* TASK STATEMENT: Your answer should hold all lines of the entries that include the word "Responsive".

· · ·

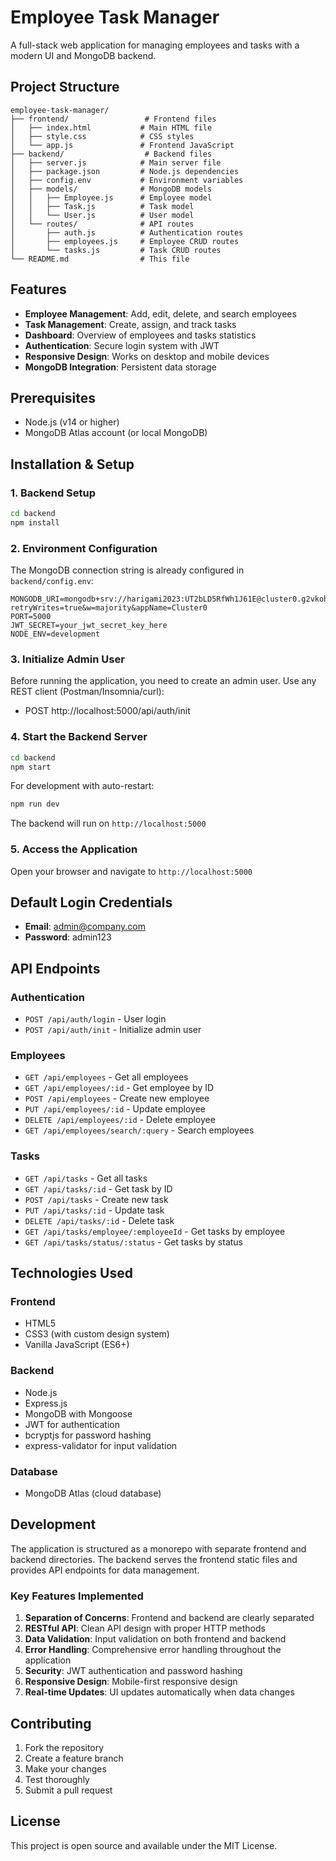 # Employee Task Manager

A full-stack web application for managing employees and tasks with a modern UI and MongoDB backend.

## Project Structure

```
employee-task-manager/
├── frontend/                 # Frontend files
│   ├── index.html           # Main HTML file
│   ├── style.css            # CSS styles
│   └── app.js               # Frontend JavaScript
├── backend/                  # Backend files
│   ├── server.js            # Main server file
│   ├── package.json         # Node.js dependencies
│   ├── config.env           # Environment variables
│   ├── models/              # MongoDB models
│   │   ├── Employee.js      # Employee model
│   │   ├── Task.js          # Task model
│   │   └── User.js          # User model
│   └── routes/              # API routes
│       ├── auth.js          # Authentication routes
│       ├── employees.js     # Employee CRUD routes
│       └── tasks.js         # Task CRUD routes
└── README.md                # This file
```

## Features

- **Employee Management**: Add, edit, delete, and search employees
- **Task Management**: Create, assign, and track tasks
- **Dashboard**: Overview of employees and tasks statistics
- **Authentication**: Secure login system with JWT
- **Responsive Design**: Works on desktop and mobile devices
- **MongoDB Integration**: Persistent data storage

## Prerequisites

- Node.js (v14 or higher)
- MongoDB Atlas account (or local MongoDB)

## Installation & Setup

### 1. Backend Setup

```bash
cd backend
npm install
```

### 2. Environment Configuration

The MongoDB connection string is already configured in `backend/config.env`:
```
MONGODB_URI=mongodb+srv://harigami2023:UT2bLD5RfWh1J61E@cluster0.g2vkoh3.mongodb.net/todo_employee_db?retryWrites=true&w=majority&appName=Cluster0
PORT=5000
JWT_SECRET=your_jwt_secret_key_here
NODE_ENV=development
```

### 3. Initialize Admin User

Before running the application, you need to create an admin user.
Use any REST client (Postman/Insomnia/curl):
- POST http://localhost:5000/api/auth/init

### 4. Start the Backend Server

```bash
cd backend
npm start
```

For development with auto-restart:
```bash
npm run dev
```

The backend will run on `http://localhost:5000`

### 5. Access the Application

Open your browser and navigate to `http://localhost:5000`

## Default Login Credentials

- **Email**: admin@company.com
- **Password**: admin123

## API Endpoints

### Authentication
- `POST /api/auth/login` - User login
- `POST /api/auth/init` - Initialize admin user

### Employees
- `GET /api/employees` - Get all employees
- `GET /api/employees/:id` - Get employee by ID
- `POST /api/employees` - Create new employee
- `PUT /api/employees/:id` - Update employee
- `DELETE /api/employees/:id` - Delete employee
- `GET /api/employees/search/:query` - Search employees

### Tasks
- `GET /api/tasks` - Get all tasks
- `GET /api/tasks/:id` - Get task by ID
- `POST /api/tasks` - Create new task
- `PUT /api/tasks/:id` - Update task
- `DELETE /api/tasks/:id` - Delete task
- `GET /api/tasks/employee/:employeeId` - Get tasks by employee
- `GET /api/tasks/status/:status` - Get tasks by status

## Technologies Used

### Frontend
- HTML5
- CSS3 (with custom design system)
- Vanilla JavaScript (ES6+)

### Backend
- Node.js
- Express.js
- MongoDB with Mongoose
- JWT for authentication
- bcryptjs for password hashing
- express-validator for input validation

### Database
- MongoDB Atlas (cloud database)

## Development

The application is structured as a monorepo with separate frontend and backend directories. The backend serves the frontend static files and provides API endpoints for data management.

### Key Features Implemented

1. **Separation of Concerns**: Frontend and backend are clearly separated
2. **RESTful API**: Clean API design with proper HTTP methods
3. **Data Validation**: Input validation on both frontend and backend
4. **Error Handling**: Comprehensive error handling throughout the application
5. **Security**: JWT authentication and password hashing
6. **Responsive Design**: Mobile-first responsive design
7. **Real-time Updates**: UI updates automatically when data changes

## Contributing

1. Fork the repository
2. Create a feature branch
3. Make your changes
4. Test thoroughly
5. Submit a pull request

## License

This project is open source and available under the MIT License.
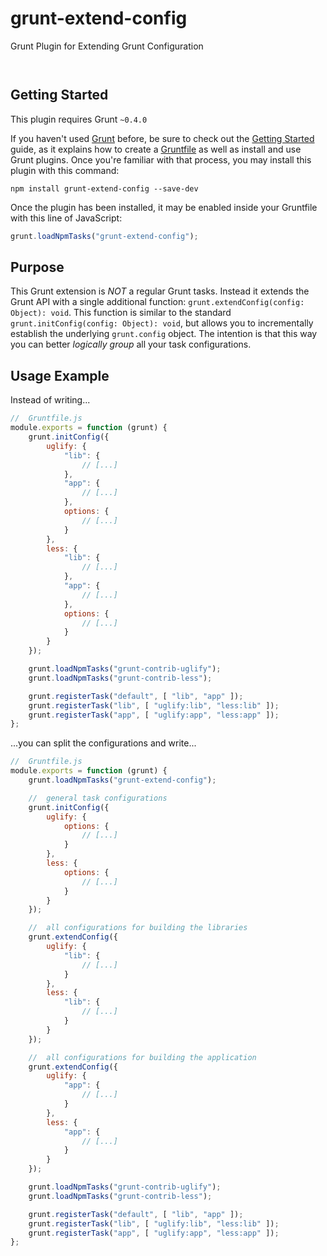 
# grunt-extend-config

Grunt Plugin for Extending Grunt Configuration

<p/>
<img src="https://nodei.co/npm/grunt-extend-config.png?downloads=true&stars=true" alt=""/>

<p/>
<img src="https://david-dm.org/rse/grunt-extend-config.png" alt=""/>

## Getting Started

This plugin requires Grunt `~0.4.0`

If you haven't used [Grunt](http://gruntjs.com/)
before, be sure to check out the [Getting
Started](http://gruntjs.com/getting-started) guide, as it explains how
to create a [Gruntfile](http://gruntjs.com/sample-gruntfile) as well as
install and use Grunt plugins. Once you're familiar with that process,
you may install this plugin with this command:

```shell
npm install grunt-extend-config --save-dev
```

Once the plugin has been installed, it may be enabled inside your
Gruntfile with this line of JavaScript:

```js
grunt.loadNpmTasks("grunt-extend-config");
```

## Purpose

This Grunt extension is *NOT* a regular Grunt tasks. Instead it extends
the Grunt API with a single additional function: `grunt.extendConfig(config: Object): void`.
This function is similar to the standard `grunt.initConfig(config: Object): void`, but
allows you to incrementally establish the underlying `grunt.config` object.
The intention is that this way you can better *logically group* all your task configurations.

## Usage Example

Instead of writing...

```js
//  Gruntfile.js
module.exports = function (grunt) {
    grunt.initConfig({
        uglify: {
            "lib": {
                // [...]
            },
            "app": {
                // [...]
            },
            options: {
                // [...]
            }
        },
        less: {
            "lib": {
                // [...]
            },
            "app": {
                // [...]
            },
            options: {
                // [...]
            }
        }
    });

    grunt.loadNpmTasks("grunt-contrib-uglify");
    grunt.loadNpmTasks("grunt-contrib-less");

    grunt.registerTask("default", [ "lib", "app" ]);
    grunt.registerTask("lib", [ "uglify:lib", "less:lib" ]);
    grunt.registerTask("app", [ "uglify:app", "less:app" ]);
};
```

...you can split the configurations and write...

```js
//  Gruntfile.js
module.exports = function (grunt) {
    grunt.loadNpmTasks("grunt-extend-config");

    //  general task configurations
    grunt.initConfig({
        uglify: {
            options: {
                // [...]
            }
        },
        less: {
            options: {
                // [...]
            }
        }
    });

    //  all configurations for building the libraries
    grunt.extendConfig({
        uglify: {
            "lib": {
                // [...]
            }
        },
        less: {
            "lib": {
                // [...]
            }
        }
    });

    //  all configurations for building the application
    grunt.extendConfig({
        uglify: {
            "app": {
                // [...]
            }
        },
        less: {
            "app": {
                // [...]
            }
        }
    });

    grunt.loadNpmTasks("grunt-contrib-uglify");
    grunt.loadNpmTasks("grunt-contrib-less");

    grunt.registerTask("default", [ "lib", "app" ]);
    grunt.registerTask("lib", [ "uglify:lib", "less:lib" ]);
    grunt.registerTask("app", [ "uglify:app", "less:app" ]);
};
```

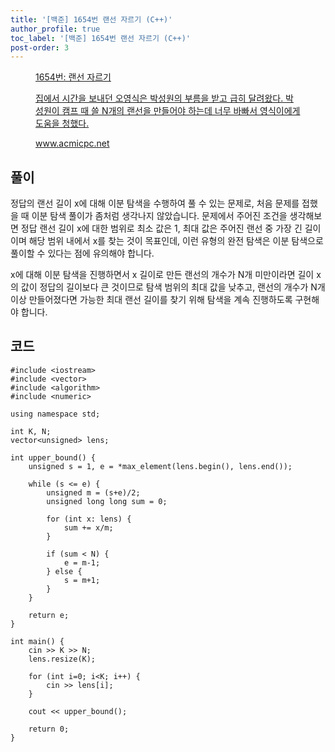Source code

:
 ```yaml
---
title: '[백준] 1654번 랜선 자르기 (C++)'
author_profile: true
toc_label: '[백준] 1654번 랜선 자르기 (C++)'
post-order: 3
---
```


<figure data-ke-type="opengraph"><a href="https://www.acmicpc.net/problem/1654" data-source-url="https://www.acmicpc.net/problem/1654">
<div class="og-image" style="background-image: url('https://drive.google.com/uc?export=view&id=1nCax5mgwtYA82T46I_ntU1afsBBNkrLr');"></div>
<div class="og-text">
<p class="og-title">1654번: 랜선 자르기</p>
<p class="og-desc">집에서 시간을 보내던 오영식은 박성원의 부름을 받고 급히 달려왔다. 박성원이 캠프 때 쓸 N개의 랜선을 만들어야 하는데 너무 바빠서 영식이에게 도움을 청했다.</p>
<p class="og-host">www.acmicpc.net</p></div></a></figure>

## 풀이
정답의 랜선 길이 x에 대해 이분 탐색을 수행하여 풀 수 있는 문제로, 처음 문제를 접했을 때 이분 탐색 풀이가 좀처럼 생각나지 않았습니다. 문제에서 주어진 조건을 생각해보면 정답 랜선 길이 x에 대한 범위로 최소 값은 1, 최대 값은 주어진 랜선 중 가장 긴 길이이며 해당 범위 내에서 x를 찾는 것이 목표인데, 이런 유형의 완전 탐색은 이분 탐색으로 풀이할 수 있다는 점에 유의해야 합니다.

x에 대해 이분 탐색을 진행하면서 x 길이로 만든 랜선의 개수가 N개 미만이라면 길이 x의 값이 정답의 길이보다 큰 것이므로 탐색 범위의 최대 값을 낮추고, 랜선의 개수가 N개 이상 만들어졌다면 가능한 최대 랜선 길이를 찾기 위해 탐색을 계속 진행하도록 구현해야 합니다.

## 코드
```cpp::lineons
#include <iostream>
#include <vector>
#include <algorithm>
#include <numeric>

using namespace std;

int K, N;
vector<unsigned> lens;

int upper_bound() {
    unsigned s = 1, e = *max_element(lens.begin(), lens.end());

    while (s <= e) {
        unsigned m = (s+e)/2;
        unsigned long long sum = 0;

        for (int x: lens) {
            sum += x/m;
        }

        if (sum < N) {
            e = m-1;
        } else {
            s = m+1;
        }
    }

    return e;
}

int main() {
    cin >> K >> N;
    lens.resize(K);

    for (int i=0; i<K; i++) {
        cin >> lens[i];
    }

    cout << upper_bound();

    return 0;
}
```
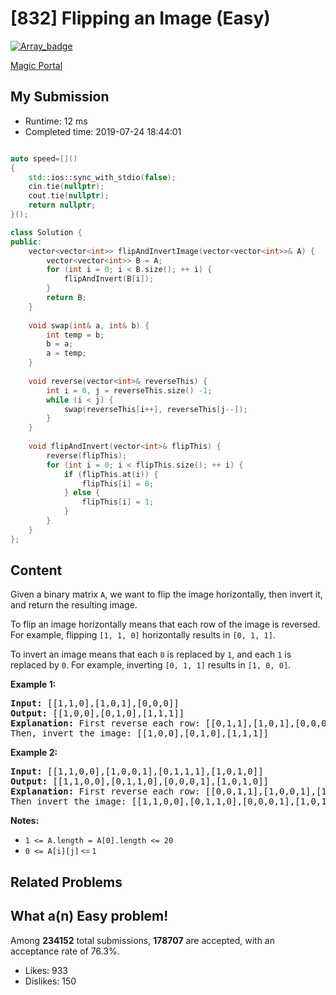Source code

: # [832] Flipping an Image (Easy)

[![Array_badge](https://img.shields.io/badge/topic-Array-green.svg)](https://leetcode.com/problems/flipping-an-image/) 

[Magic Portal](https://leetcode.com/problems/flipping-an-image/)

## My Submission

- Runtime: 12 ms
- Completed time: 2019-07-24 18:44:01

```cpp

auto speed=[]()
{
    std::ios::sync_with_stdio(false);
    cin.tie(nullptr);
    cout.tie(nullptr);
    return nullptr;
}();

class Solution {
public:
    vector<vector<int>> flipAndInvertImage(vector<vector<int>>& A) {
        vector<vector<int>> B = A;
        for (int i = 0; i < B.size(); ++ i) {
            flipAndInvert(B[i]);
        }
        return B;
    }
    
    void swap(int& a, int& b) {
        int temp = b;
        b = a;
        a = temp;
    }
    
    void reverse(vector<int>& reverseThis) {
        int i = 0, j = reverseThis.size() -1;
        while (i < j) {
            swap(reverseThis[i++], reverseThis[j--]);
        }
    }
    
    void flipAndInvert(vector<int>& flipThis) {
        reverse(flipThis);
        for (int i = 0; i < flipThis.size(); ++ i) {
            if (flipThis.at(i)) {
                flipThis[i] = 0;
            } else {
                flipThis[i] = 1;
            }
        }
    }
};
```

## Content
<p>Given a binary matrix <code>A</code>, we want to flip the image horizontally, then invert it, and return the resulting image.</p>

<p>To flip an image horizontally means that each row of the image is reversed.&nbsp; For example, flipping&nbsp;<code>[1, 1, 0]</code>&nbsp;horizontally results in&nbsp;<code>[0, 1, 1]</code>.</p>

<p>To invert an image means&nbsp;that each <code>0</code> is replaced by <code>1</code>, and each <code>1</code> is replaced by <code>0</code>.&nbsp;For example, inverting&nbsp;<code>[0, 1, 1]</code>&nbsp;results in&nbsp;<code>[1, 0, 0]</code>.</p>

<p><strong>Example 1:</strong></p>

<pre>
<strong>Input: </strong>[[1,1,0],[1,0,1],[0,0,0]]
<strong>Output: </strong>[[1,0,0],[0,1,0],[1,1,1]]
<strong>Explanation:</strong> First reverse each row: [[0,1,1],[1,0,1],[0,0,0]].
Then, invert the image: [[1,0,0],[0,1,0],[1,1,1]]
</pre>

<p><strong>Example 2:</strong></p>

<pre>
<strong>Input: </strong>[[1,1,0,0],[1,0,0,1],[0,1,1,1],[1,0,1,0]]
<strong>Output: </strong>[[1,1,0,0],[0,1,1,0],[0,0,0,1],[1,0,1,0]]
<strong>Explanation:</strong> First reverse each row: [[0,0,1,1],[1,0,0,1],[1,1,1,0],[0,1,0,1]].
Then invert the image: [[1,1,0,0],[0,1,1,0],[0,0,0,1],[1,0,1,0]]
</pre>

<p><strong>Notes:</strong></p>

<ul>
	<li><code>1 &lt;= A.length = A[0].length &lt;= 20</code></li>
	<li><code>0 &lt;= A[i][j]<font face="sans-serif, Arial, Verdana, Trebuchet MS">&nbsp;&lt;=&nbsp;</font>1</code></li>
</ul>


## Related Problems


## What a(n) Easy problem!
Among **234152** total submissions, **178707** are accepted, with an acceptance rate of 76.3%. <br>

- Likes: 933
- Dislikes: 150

· · ·

* OUTPUT:
- **Responsive Design**: Works on desktop and mobile devices
6. **Responsive Design**: Mobile-first responsive design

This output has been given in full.